一一時ごろから零時半まで。13000字。このあいだ書いた、「じわりじわりと枝先に露が集まっていき、一滴の玉へむすぼれて、思いもよらずながい寸刻ゆらぎながらも引っ掛かり続け、周囲の色を吸いこんだあとで出し抜けに落ちていくのと同じたっぷりとした時間をかけて、ぽとりぽとりと言葉ははじまり、やがて間隔を狭めるとともに、木末の先を離れたしずくが低い枝葉の同類たちを巻き込まずにはいられぬように、かさなるごとに確かに一層重みをもってながれていった」を削除。余計じゃないかと。ホメロスとかプルーストの長い比喩をちょっと思わせないでもないが、イメージとしてもありきたりだし、戦場から逃げてきた兵士の語りをイメージ化するというのもどうなのかな、ということもあった。ただ、これがないとないで、リズム的につなぎが足りないような感触もある。

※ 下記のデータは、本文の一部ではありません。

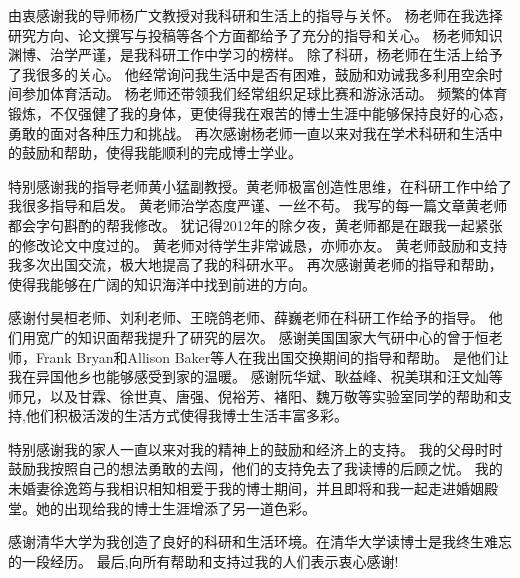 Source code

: \begin{acknowledgement}
  由衷感谢我的导师杨广文教授对我科研和生活上的指导与关怀。
  杨老师在我选择研究方向、论文撰写与投稿等各个方面都给予了充分的指导和关心。
  杨老师知识渊博、治学严谨，是我科研工作中学习的榜样。
  除了科研，杨老师在生活上给予了我很多的关心。
  他经常询问我生活中是否有困难，鼓励和劝诫我多利用空余时间参加体育活动。
  杨老师还带领我们经常组织足球比赛和游泳活动。
  频繁的体育锻炼，不仅强健了我的身体，更使得我在艰苦的博士生涯中能够保持良好的心态，勇敢的面对各种压力和挑战。 
  再次感谢杨老师一直以来对我在学术科研和生活中的鼓励和帮助，使得我能顺利的完成博士学业。

  特别感谢我的指导老师黄小猛副教授。黄老师极富创造性思维，在科研工作中给了我很多指导和启发。 
  黄老师治学态度严谨、一丝不苟。
  我写的每一篇文章黄老师都会字句斟酌的帮我修改。
  犹记得2012年的除夕夜，黄老师都是在跟我一起紧张的修改论文中度过的。
  黄老师对待学生非常诚恳，亦师亦友。 
  黄老师鼓励和支持我多次出国交流，极大地提高了我的科研水平。
  再次感谢黄老师的指导和帮助，使得我能够在广阔的知识海洋中找到前进的方向。


  感谢付昊桓老师、刘利老师、王晓鸽老师、薛巍老师在科研工作给予的指导。 
  他们用宽广的知识面帮我提升了研究的层次。
  感谢美国国家大气研中心的曾于恒老师，Frank Bryan和Allison Baker等人在我出国交换期间的指导和帮助。
  是他们让我在异国他乡也能够感受到家的温暖。
  感谢阮华斌、耿益峰、祝美琪和汪文灿等师兄，以及甘霖、徐世真、唐强、倪裕芳、褚阳、魏万敬等实验室同学的帮助和支持,他们积极活泼的生活方式使得我博士生活丰富多彩。 

  
  特别感谢我的家人一直以来对我的精神上的鼓励和经济上的支持。
  我的父母时时鼓励我按照自己的想法勇敢的去闯，他们的支持免去了我读博的后顾之忧。
  我的未婚妻徐逸筠与我相识相知相爱于我的博士期间，并且即将和我一起走进婚姻殿堂。她的出现给我的博士生涯增添了另一道色彩。
  
  感谢清华大学为我创造了良好的科研和生活环境。在清华大学读博士是我终生难忘的一段经历。
  最后,向所有帮助和支持过我的人们表示衷心感谢!

\end{acknowledgement}

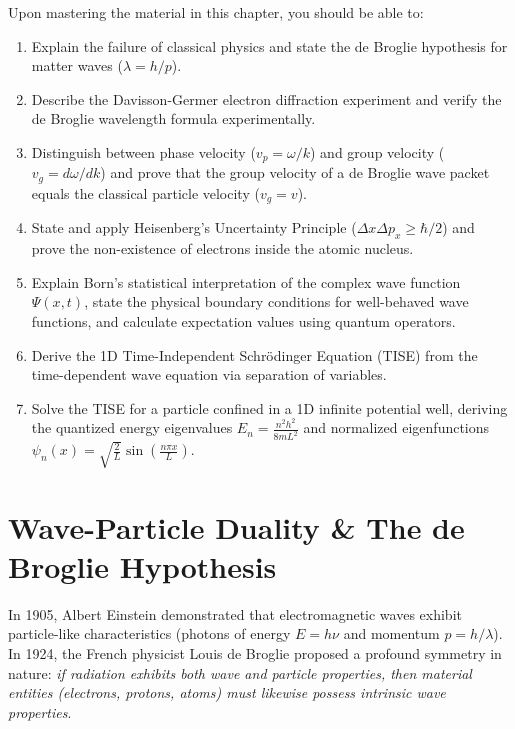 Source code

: \begin{important}
Upon mastering the material in this chapter, you should be able to:
\begin{enumerate}
    \item Explain the failure of classical physics and state the de Broglie hypothesis for matter waves ($\lambda = h/p$).
    \item Describe the Davisson-Germer electron diffraction experiment and verify the de Broglie wavelength formula experimentally.
    \item Distinguish between phase velocity ($v_p = \omega/k$) and group velocity ($v_g = d\omega/dk$) and prove that the group velocity of a de Broglie wave packet equals the classical particle velocity ($v_g = v$).
    \item State and apply Heisenberg's Uncertainty Principle ($\Delta x \Delta p_x \ge \hbar/2$) and prove the non-existence of electrons inside the atomic nucleus.
    \item Explain Born's statistical interpretation of the complex wave function $\Psi(x,t)$, state the physical boundary conditions for well-behaved wave functions, and calculate expectation values using quantum operators.
    \item Derive the 1D Time-Independent Schrödinger Equation (TISE) from the time-dependent wave equation via separation of variables.
    \item Solve the TISE for a particle confined in a 1D infinite potential well, deriving the quantized energy eigenvalues $E_n = \frac{n^2 h^2}{8mL^2}$ and normalized eigenfunctions $\psi_n(x) = \sqrt{\frac{2}{L}}\sin\left(\frac{n\pi x}{L}\right)$.
\end{enumerate}
\end{important}

\section{Wave-Particle Duality \& The de Broglie Hypothesis}

In 1905, Albert Einstein demonstrated that electromagnetic waves exhibit particle-like characteristics (photons of energy $E = h\nu$ and momentum $p = h/\lambda$). In 1924, the French physicist Louis de Broglie proposed a profound symmetry in nature: \textit{if radiation exhibits both wave and particle properties, then material entities (electrons, protons, atoms) must likewise possess intrinsic wave properties}.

 「たぷんと押し出された熱湯はかおる緑の気配ちらつく宵闇を篤く孕んだその上に」を、「たぷんと押し出された熱湯は草花の吐いた香りをとどめるまだ真新しい宵闇を篤く孕んだその上に」に。「かおる緑の気配ちらつく」はだめだなと思っていた。こっちのほうがいいと思う。これは、さいきんCyrille Aimee & Michael Valeanu『I’ll Be Seeing You』というギターとボーカルのデュオをよく聞いているのだけれど、そのタイトル曲の歌詞(最後の連)で、”I’ll find you in the morning sun / And when the night is new / I’ll be looking at the moon / And I’ll be seeing you”という箇所があって、それがあたまに再生されているときに、”when the night is new”から「真新しい宵闇」を思いつき、これで行けるな、となった。時間感覚を盛り込めばよかったんだ、と。ただまだ完成形ではない気がする。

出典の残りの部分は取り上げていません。